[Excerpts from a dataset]
● ● ●

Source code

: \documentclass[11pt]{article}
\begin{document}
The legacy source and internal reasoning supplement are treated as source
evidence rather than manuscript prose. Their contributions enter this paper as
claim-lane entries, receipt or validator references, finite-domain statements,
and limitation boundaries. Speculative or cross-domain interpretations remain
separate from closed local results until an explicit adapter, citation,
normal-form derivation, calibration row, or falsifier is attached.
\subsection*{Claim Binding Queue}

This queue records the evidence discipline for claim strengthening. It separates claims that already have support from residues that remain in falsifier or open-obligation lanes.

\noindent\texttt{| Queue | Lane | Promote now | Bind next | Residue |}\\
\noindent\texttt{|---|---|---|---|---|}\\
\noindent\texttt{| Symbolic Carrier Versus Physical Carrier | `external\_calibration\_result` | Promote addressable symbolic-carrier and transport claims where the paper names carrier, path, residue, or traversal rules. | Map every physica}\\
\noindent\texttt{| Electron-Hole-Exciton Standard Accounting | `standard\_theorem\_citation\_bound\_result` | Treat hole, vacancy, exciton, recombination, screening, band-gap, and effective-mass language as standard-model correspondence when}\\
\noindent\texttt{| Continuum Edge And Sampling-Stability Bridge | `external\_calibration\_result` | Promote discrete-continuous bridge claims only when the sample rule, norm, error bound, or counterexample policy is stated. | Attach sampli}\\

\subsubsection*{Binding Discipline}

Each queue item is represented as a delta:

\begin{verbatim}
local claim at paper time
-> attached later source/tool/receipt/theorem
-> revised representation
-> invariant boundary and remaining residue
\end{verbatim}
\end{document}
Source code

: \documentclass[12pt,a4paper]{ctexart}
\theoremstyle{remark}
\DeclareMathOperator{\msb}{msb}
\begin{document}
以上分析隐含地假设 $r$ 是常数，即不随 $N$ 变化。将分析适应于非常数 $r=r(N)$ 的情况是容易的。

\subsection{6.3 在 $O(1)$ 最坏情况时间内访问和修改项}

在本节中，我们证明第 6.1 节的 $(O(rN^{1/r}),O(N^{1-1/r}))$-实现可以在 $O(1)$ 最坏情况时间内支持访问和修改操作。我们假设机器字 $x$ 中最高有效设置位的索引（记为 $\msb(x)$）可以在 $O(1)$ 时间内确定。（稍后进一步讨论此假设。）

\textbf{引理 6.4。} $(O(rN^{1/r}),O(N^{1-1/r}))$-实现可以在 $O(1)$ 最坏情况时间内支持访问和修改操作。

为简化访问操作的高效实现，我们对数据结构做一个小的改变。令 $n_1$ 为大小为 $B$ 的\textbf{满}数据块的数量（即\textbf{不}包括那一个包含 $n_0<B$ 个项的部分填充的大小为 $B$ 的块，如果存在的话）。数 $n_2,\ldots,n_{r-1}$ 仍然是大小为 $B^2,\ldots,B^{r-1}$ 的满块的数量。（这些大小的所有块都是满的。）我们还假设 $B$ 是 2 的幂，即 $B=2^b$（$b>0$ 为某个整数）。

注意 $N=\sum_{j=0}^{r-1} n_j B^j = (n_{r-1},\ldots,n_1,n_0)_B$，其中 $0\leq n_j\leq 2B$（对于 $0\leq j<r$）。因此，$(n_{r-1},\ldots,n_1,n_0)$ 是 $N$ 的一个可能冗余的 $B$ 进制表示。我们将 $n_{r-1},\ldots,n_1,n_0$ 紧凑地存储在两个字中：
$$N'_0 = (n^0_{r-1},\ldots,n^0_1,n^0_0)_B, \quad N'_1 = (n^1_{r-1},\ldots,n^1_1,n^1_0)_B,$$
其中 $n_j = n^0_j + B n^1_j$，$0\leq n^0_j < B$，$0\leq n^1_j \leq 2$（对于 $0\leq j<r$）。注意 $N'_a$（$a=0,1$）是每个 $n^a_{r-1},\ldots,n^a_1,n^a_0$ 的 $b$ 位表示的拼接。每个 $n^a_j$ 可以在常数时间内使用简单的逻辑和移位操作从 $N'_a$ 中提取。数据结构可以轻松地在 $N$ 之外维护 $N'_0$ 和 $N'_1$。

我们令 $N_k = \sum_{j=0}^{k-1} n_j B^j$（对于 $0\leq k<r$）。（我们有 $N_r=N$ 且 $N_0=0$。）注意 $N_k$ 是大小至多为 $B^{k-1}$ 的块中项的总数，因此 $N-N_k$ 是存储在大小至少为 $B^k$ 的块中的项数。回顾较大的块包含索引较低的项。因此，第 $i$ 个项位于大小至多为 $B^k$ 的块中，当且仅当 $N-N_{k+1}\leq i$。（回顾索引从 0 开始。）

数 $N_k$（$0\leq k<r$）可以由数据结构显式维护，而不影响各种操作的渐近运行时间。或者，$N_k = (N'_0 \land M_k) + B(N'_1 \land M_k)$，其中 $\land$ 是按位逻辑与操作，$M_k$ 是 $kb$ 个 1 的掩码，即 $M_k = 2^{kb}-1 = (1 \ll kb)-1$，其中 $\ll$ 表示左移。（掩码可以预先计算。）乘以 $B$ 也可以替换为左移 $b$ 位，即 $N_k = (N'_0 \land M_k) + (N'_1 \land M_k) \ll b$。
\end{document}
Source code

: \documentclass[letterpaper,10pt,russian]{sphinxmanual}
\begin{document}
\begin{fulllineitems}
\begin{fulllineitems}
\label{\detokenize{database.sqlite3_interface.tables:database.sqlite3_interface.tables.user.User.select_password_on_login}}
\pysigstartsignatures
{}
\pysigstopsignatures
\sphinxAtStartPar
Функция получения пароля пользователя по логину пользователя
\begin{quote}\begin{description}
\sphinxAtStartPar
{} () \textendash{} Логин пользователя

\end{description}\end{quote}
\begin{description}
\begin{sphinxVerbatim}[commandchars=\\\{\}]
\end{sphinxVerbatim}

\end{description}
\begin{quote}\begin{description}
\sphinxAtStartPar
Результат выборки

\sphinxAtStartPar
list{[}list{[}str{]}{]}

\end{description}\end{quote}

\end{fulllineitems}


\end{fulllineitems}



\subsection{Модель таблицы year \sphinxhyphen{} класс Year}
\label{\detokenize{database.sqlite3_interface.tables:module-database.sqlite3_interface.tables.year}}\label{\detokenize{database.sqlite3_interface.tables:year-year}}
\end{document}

● ● ●

=== What to work on ===
What is needed is each line of the entries that contains the word "sphinxVerbatim".

=== Reply to the exercise ===
\begin{sphinxVerbatim}[commandchars=\\\{\}]
\end{sphinxVerbatim}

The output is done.